Algunos, al morir sus seres queridos, se volvieron estúpidos a causa de lo insoportable del dolor

6.
“Un hombre amarrado a su lecho, al no poder hallar otra manera de liberarse, incendió la cama con una candela, que desgraciadamente estaba al alcance de su mano, y se quemó a sí mismo en el lecho; y otro, por el tormento insufrible que padecía (…) ¿Qué más podría decir para retratar más vívidamente la miseria de aquellos tiempos, o para daros una idea más exacta de esta compleja desgracia?”. (p. 234-235)

7.
“En medio de la mayor zozobra, y cuando la situación de la ciudad de Londres era en verdad calamitosa, en ese preciso instante, Dios quiso desarmar al enemigo, como si fuese por su propia mano, arrancándole el veneno del aguijón. Fue maravilloso: hasta los médicos mismos quedaron asombrados de ello.
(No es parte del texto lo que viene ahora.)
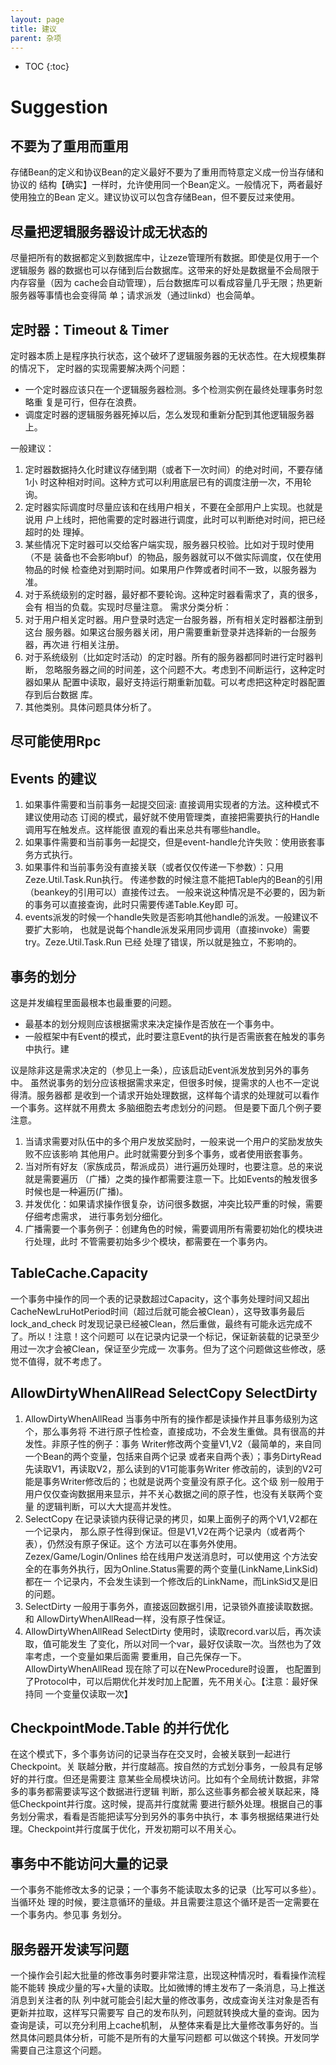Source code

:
 ```yaml
---
layout: page
title: 建议
parent: 杂项
---
```


* TOC
{:toc}


# Suggestion

## 不要为了重用而重用
存储Bean的定义和协议Bean的定义最好不要为了重用而特意定义成一份当存储和协议的
结构【确实】一样时，允许使用同一个Bean定义。一般情况下，两者最好使用独立的Bean
定义。建议协议可以包含存储Bean，但不要反过来使用。

## 尽量把逻辑服务器设计成无状态的
尽量把所有的数据都定义到数据库中，让zeze管理所有数据。即使是仅用于一个逻辑服务
器的数据也可以存储到后台数据库。这带来的好处是数据量不会局限于内存容量（因为
cache会自动管理），后台数据库可以看成容量几乎无限；热更新服务器等事情也会变得简
单；请求派发（通过linkd）也会简单。

## 定时器：Timeout & Timer
定时器本质上是程序执行状态，这个破坏了逻辑服务器的无状态性。在大规模集群的情况下，
定时器的实现需要解决两个问题：
* 一个定时器应该只在一个逻辑服务器检测。多个检测实例在最终处理事务时忽略重
复是可行，但存在浪费。
* 调度定时器的逻辑服务器死掉以后，怎么发现和重新分配到其他逻辑服务器上。

一般建议：
1. 定时器数据持久化时建议存储到期（或者下一次时间）的绝对时间，不要存储1小
时这种相对时间。这种方式可以利用底层已有的调度注册一次，不用轮询。
2. 定时器实际调度时尽量应该和在线用户相关，不要在全部用户上实现。也就是说用
户上线时，把他需要的定时器进行调度，此时可以判断绝对时间，把已经超时的处
理掉。
3. 某些情况下定时器可以交给客户端实现，服务器只校验。比如对于现时使用（不是
装备也不会影响buf）的物品，服务器就可以不做实际调度，仅在使用物品的时候
检查绝对到期时间。如果用户作弊或者时间不一致，以服务器为准。
4. 对于系统级别的定时器，最好都不要轮询。这种定时器看需求了，真的很多，会有
相当的负载。实现时尽量注意。
需求分类分析：
5. 对于用户相关定时器。用户登录时选定一台服务器，所有相关定时器都注册到这台
服务器。如果这台服务器关闭，用户需要重新登录并选择新的一台服务器，再次进
行相关注册。
6. 对于系统级别（比如定时活动）的定时器。所有的服务器都同时进行定时器判断，
忽略服务器之间的时间差，这个问题不大。考虑到不间断运行，这种定时器如果从
配置中读取，最好支持运行期重新加载。可以考虑把这种定时器配置存到后台数据
库。
7. 其他类别。具体问题具体分析了。

## 尽可能使用Rpc

## Events 的建议

1.	如果事件需要和当前事务一起提交回滚: 直接调用实现者的方法。这种模式不建议使用动态
      订阅的模式，最好就不使用管理类，直接把需要执行的Handle调用写在触发点。这样能很
      直观的看出来总共有哪些handle。
2.	如果事件需要和当前事务一起提交，但是event-handle允许失败：使用嵌套事务方式执行。
3.	如果事件和当前事务没有直接关联（或者仅仅传递一下参数）：只用Zeze.Util.Task.Run执行。
      传递参数的时候注意不能把Table内的Bean的引用（beankey的引用可以）直接传过去。
      一般来说这种情况是不必要的，因为新的事务可以直接查询，此时只需要传递Table.Key即
      可。
4.	events派发的时候一个handle失败是否影响其他handle的派发。一般建议不要扩大影响，
      也就是说每个handle派发采用同步调用（直接invoke）需要try。Zeze.Util.Task.Run 已经
      处理了错误，所以就是独立，不影响的。

## 事务的划分

这是并发编程里面最根本也最重要的问题。
* 最基本的划分规则应该根据需求来决定操作是否放在一个事务中。
* 一般框架中有Event的模式，此时要注意Event的执行是否需嵌套在触发的事务中执行。建

议是除非这是需求决定的（参见上一条），应该启动Event派发放到另外的事务中。
虽然说事务的划分应该根据需求来定，但很多时候，提需求的人也不一定说得清。服务器都
是收到一个请求开始处理数据，这样每个请求的处理就可以看作一个事务。这样就不用费太
多脑细胞去考虑划分的问题。 但是要下面几个例子要注意。
1.	当请求需要对队伍中的多个用户发放奖励时，一般来说一个用户的奖励发放失败不应该影响
      其他用户。此时就需要分到多个事务，或者使用嵌套事务。
2.	当对所有好友（家族成员，帮派成员）进行遍历处理时，也要注意。总的来说就是需要遍历
      （广播）之类的操作都需要注意一下。比如Events的触发很多时候也是一种遍历(广播)。
3.	并发优化：如果请求操作很复杂，访问很多数据，冲突比较严重的时候，需要仔细考虑需求，
      进行事务划分细化。
4.	广播需要一个事务例子：创建角色的时候，需要调用所有需要初始化的模块进行处理，此时
      不管需要初始多少个模块，都需要在一个事务内。

## TableCache.Capacity
一个事务中操作的同一个表的记录数超过Capacity，这个事务处理时间又超出
CacheNewLruHotPeriod时间（超过后就可能会被Clean），这导致事务最后lock_and_check
时发现记录已经被Clean，然后重做，最终有可能永远完成不了。所以！注意！这个问题可
以在记录内记录一个标记，保证新装载的记录至少用过一次才会被Clean，保证至少完成一
次事务。但为了这个问题做这些修改，感觉不值得，就不考虑了。

## AllowDirtyWhenAllRead SelectCopy SelectDirty
1.	AllowDirtyWhenAllRead 当事务中所有的操作都是读操作并且事务级别为这个，那么事务将
      不进行原子性检查，直接成功，不会发生重做。具有很高的并发性。非原子性的例子：事务
      Writer修改两个变量V1,V2（最简单的，来自同一个Bean的两个变量，包括来自两个记录
      或者来自两个表）；事务DirtyRead先读取V1，再读取V2，那么读到的V1可能事务Writer
      修改前的，读到的V2可能是事务Writer修改后的；也就是说两个变量没有原子化。这个级
      别一般用于用户仅仅查询数据用来显示，并不关心数据之间的原子性，也没有关联两个变量
      的逻辑判断，可以大大提高并发性。
2.	SelectCopy 在记录读锁内获得记录的拷贝，如果上面例子的两个V1,V2都在一个记录内，
      那么原子性得到保证。但是V1,V2在两个记录内（或者两个表），仍然没有原子保证。这个
      方法可以在事务外使用。Zezex/Game/Login/Onlines 给在线用户发送消息时，可以使用这
      个方法安全的在事务外执行，因为Online.Status需要的两个变量(LinkName,LinkSid)都在一
      个记录内，不会发生读到一个修改后的LinkName，而LinkSid又是旧的问题。
3.	SelectDirty 一般用于事务外，直接返回数据引用，记录锁外直接读取数据。和
      AllowDirtyWhenAllRead一样，没有原子性保证。
4.	AllowDirtyWhenAllRead SelectDirty 使用时，读取record.var以后，再次读取，值可能发生
      了变化，所以对同一个var，最好仅读取一次。当然也为了效率考虑，一个变量如果后面需
      要重用，自己先保存一下。AllowDirtyWhenAllRead 现在除了可以在NewProcedure时设置，
      也配置到了Protocol中，可以后期优化并发时加上配置，先不用关心。【注意：最好保持同
      一个变量仅读取一次】

## CheckpointMode.Table 的并行优化
在这个模式下，多个事务访问的记录当存在交叉时，会被关联到一起进行Checkpoint。关
联越分散，并行度越高。按自然的方式划分事务，一般具有足够好的并行度。但还是需要注
意某些全局模块访问。比如有个全局统计数据，非常多的事务都需要读写这个数据进行逻辑
判断，那么这些事务都会被关联起来，降低Checkpoint并行度。这时候，提高并行度就需
要进行额外处理。根据自己的事务划分需求，看看是否能把读写分到另外的事务中执行，本
事务根据结果进行处理。Checkpoint并行度属于优化，开发初期可以不用关心。

## 事务中不能访问大量的记录
一个事务不能修改太多的记录；一个事务不能读取太多的记录（比写可以多些）。当循环处
理的时候，要注意循环的量级。并且需要注意这个循环是否一定需要在一个事务内。参见事
务划分。

## 服务器开发读写问题
一个操作会引起大批量的修改事务时要非常注意，出现这种情况时，看看操作流程能不能转
换成少量的写+大量的读取。比如微博的博主发布了一条消息，马上推送消息到关注者的队
列中就可能会引起大量的修改事务，改成查询关注对象是否有更新并拉取，这样写只需要写
自己的发布队列，问题就转换成大量的查询。因为查询是读，可以充分利用上cache机制，
从整体来看是比大量修改事务好的。当然具体问题具体分析，可能不是所有的大量写问题都
可以做这个转换。开发同学需要自己注意这个问题。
Dondequiera que hiciesen sus visitas, encontraban a sus pacientes mejorados; bien habían sudado favorablemente, bien los tumores se habían abierto o los carbuncos se deshinchaban y cambiaban de color las inflamaciones que los rodeaban; o bien la fiebre había desaparecido; o se habían mitigado los dolores de cabeza; o había algún otro síntoma favorable; de modo que a los pocos días todos se estaban recuperando, familias enteras que habían yacido enfermas y que habían tenido a sacerdotes rezando a su lado, y que habían esperado la llegada de la muerte en cada instante, habían revivido y sanado, y ninguno de ellos murió. Y esto no fue producido por el hallazgo de ninguna nueva medicina, ni por ningún nuevo método de curación descubierto; tampoco por la experiencia que hubiese adquirido los médicos y cirujanos en la operación.” (p. 319)

* Fuente: Daniel Defoe. Diario del año de la peste. Madrid, Impedimenta, 2010.


Comentarios

  1. Has seleccionado páginas muy bien logradas e impresionantes de Defoe. Estupendo aporte, Víctor Hugo.